WHAT IS BEING ASKED:
Beginning with the first line, please repeat the entries exactly and end on the line that contains "- Delete rows from your dataset".

DATA UNDER STUDY:
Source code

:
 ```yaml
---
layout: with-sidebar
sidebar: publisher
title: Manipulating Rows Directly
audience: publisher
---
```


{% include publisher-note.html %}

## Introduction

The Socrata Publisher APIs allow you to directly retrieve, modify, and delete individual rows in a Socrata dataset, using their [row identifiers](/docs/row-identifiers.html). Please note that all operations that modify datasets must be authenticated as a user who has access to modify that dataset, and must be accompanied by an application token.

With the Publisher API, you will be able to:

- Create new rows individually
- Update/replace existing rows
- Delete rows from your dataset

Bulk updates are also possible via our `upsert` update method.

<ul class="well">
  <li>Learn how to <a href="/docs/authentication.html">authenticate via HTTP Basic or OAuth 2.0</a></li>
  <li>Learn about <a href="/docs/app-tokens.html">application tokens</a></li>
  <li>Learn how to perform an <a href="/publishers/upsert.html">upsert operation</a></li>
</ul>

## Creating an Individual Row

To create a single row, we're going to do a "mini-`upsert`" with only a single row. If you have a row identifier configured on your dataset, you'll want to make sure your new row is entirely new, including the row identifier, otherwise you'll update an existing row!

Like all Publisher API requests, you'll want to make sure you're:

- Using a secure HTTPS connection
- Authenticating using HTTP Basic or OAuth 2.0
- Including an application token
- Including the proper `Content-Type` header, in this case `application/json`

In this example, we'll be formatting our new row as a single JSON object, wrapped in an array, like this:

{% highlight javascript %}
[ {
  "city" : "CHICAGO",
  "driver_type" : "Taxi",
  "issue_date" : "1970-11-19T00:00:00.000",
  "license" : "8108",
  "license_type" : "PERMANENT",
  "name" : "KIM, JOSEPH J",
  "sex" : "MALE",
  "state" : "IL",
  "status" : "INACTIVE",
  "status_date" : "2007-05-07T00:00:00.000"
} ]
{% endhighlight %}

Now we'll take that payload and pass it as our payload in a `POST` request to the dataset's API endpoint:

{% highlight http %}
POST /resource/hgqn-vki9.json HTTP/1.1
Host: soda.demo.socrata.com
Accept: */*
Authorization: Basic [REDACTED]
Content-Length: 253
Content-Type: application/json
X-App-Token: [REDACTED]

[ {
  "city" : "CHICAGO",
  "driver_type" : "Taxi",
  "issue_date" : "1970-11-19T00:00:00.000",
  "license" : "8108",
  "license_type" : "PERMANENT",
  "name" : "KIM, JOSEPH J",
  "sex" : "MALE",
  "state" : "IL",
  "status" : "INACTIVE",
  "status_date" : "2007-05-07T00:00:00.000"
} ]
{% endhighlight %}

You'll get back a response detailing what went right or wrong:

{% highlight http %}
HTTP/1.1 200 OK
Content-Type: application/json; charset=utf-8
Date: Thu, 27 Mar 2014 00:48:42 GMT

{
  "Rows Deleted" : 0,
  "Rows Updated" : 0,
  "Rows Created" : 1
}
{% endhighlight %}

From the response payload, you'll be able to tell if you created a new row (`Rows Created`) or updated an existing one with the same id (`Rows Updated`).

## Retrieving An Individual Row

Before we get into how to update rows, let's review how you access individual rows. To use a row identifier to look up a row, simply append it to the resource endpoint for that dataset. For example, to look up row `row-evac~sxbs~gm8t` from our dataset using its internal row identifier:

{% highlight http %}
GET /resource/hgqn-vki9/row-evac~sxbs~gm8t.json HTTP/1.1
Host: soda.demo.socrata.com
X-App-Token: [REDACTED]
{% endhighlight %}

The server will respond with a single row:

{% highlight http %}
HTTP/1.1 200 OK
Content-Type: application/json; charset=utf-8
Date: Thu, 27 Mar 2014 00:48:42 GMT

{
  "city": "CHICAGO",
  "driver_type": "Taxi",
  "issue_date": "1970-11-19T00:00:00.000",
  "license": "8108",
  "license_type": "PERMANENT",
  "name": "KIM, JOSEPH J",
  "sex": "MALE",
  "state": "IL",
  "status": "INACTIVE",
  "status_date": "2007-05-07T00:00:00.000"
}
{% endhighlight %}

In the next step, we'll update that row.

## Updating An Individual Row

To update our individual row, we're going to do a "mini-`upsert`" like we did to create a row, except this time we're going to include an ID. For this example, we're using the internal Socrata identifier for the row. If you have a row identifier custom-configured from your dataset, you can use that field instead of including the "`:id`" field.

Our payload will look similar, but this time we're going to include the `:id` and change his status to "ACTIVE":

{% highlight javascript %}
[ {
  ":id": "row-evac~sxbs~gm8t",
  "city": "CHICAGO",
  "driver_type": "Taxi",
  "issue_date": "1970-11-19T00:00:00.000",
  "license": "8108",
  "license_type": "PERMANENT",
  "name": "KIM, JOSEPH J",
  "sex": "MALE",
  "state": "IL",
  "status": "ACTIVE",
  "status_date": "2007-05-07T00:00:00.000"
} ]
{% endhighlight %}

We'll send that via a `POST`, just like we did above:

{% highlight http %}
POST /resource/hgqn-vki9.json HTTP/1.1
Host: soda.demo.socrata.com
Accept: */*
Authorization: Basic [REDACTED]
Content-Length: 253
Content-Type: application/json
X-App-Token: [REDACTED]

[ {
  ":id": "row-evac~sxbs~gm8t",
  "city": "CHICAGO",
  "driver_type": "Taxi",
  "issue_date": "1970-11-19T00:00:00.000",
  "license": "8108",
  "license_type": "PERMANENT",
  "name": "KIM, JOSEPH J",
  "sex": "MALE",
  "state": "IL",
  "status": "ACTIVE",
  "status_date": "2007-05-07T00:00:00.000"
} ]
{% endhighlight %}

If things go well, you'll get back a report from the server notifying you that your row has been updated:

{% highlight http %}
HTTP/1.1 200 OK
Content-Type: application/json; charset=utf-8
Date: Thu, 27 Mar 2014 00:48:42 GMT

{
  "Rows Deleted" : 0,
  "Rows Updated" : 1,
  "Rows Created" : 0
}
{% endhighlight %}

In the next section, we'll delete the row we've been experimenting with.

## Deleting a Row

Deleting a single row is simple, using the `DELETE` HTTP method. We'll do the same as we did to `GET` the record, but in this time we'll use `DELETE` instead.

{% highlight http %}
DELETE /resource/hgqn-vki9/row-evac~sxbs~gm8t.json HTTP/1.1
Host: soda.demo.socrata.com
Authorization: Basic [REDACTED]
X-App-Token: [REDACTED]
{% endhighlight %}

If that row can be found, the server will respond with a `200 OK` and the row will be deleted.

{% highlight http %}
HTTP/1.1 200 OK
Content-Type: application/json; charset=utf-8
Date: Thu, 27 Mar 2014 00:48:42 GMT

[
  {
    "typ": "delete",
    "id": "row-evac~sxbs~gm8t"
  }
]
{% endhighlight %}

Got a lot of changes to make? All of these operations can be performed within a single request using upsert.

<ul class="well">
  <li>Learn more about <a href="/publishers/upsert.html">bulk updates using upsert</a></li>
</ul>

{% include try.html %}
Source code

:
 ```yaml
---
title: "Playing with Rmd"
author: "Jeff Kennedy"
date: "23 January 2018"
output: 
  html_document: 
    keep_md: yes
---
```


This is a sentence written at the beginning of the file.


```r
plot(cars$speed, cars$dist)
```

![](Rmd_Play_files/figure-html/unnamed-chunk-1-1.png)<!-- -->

SOLUTION:
Source code

:
 ```yaml
---
layout: with-sidebar
sidebar: publisher
title: Manipulating Rows Directly
audience: publisher
---
```


{% include publisher-note.html %}

## Introduction

The Socrata Publisher APIs allow you to directly retrieve, modify, and delete individual rows in a Socrata dataset, using their [row identifiers](/docs/row-identifiers.html). Please note that all operations that modify datasets must be authenticated as a user who has access to modify that dataset, and must be accompanied by an application token.

With the Publisher API, you will be able to:

- Create new rows individually
- Update/replace existing rows
- Delete rows from your dataset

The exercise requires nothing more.